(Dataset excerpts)
☆ ☆ ☆ ☆ ☆
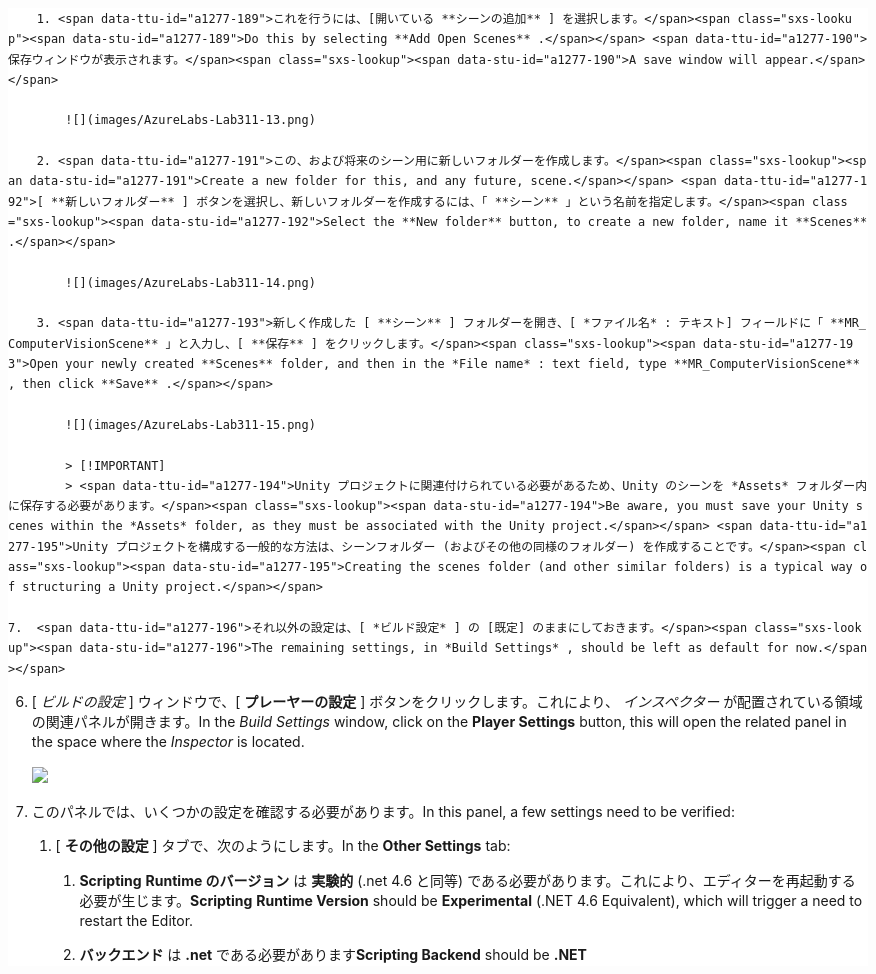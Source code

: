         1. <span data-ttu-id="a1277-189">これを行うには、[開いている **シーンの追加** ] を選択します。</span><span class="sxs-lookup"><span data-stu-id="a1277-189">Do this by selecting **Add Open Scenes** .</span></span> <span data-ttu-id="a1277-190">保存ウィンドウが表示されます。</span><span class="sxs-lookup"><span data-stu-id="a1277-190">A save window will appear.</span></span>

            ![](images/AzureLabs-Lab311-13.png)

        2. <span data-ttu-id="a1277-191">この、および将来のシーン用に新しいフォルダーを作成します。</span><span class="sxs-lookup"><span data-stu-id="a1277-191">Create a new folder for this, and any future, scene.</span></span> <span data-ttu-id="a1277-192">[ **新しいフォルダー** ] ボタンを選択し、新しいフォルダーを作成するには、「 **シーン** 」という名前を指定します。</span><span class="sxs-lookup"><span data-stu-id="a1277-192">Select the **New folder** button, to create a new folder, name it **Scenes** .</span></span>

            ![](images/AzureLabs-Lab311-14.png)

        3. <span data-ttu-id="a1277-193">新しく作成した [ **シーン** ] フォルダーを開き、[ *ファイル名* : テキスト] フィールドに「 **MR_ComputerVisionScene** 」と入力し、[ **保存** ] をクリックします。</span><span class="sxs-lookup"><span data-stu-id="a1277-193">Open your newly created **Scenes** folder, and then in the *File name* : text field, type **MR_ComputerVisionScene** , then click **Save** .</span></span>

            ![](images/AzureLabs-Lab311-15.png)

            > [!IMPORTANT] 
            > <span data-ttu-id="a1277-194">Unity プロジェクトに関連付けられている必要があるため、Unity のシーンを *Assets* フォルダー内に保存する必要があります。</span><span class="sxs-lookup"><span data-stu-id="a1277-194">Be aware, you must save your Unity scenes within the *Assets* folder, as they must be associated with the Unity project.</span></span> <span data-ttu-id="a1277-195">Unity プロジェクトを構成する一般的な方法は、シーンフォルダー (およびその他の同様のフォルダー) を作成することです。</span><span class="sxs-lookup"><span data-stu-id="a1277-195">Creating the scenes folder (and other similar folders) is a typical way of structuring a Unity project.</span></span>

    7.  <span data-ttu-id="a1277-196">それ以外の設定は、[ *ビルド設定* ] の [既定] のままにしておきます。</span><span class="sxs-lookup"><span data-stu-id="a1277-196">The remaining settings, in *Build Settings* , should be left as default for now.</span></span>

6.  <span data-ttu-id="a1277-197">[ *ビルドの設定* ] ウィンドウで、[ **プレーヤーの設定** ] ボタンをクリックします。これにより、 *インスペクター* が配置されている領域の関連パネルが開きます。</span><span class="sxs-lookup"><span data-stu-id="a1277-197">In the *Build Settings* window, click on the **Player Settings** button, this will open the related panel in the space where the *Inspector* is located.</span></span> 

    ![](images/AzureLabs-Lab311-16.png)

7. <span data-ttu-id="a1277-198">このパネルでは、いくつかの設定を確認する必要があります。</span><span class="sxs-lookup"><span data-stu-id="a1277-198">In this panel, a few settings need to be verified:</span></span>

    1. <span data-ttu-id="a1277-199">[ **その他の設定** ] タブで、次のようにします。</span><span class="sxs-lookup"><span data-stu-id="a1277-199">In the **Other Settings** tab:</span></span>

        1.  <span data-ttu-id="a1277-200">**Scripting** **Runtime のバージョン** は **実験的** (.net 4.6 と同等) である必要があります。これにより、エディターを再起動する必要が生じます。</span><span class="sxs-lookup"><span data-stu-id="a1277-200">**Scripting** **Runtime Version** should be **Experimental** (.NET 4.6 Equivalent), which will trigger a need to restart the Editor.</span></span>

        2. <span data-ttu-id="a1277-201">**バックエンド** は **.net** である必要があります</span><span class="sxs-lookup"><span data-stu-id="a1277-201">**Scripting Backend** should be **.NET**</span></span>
☆ ☆ ☆ ☆ ☆
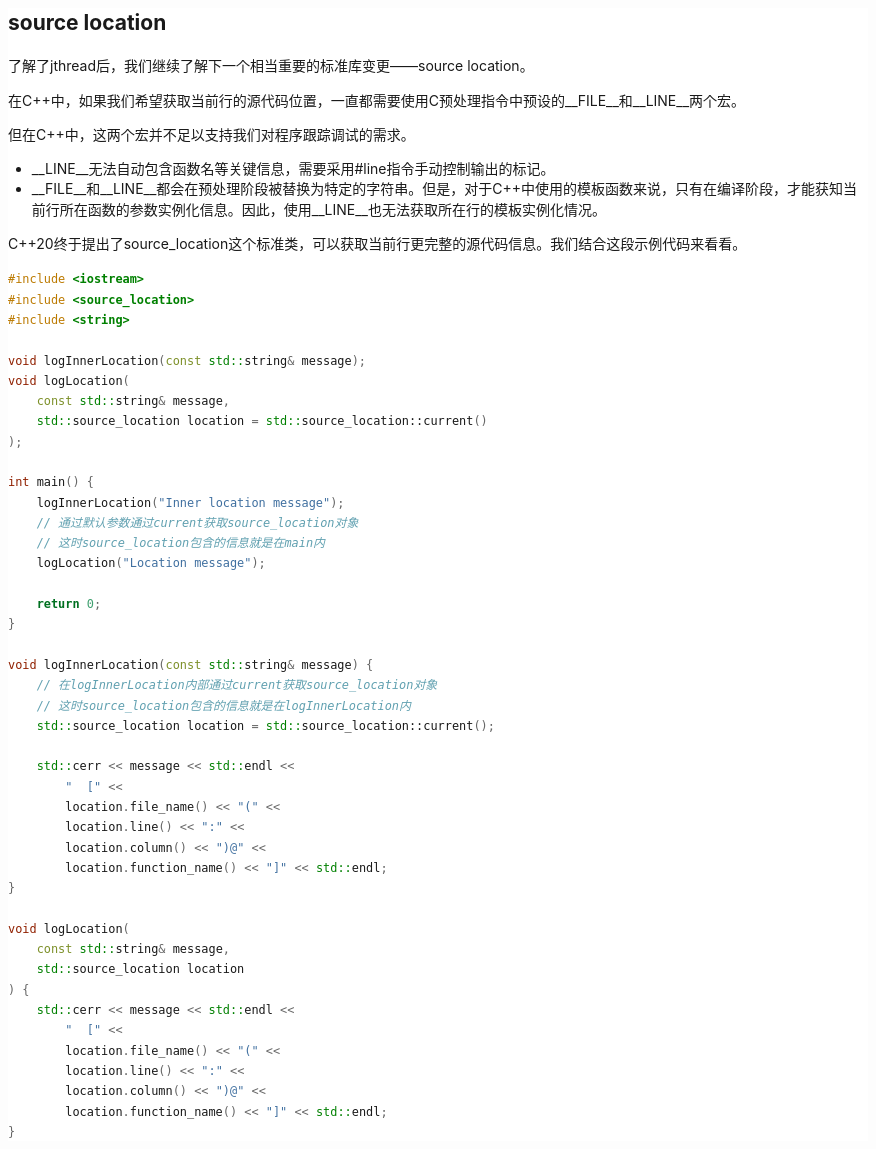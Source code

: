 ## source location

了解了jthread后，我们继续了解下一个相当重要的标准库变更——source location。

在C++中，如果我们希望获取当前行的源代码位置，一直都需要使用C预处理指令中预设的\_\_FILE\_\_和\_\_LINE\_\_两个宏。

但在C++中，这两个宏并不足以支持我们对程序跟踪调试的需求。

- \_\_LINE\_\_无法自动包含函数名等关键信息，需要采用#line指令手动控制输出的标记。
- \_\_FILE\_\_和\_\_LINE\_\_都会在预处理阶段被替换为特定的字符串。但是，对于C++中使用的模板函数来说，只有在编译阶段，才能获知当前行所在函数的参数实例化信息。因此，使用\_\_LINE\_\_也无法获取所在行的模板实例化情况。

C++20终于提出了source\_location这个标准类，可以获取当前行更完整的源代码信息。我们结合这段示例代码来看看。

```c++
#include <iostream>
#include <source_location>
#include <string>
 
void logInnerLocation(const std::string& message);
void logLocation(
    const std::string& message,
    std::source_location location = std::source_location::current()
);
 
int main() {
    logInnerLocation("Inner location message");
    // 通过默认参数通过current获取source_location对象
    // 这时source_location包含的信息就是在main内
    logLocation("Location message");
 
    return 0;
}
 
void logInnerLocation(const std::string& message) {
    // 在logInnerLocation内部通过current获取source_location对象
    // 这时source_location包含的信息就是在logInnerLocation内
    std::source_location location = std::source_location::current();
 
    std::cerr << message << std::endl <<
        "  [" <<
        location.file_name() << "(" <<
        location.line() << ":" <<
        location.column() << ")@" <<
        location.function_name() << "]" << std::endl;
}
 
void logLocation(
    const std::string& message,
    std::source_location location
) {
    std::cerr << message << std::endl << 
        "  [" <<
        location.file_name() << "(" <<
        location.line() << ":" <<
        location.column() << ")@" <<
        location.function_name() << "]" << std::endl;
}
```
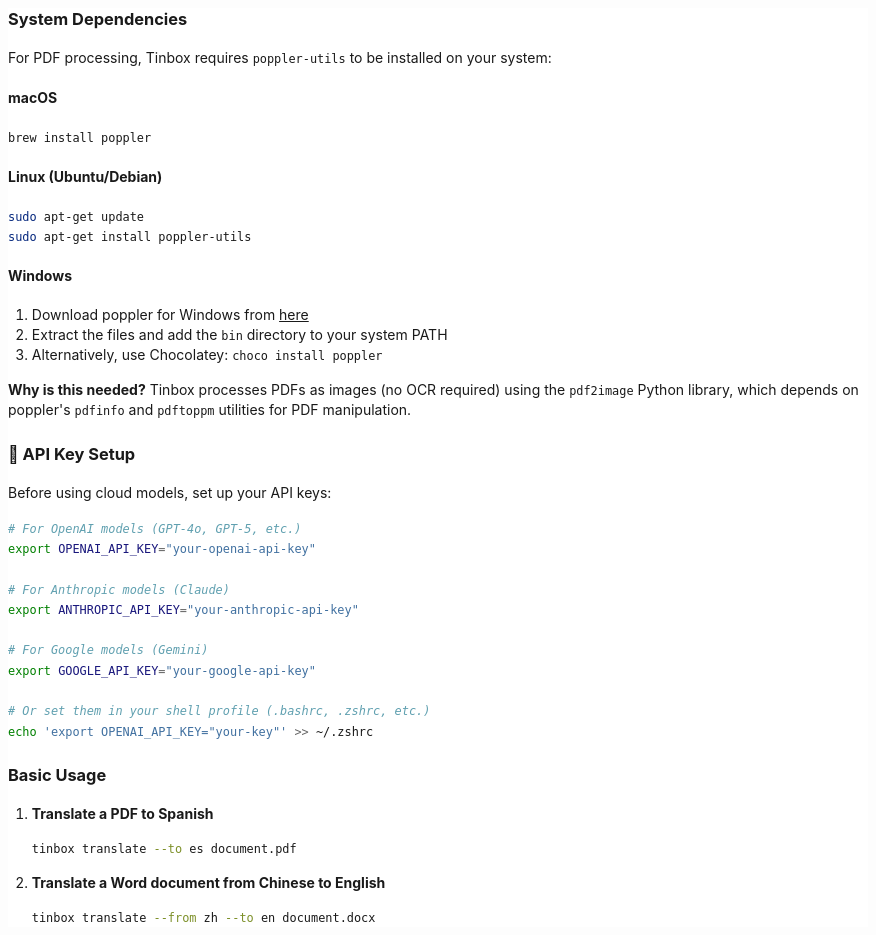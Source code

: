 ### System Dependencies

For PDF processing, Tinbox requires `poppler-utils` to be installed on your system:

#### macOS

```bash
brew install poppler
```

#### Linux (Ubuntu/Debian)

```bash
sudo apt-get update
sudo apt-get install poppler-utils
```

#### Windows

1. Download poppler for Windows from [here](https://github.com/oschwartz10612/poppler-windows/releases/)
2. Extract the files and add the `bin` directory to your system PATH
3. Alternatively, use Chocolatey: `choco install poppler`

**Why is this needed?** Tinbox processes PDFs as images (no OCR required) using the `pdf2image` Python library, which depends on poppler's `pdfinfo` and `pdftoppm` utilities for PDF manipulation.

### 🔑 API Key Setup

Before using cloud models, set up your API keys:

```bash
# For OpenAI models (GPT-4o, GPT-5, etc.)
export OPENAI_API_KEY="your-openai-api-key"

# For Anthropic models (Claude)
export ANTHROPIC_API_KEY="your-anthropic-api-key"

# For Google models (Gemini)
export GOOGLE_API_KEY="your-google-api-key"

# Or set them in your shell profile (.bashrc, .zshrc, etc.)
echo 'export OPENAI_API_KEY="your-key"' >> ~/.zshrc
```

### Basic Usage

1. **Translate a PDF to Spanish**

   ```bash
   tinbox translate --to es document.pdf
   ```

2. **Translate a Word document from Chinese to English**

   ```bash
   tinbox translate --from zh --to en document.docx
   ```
☆ ☆ ☆ ☆ ☆
Task directions:
Where a line of the data holds the word "export", copy that line.

Written answer:
export OPENAI_API_KEY="your-openai-api-key"
export ANTHROPIC_API_KEY="your-anthropic-api-key"
export GOOGLE_API_KEY="your-google-api-key"
echo 'export OPENAI_API_KEY="your-key"' >> ~/.zshrc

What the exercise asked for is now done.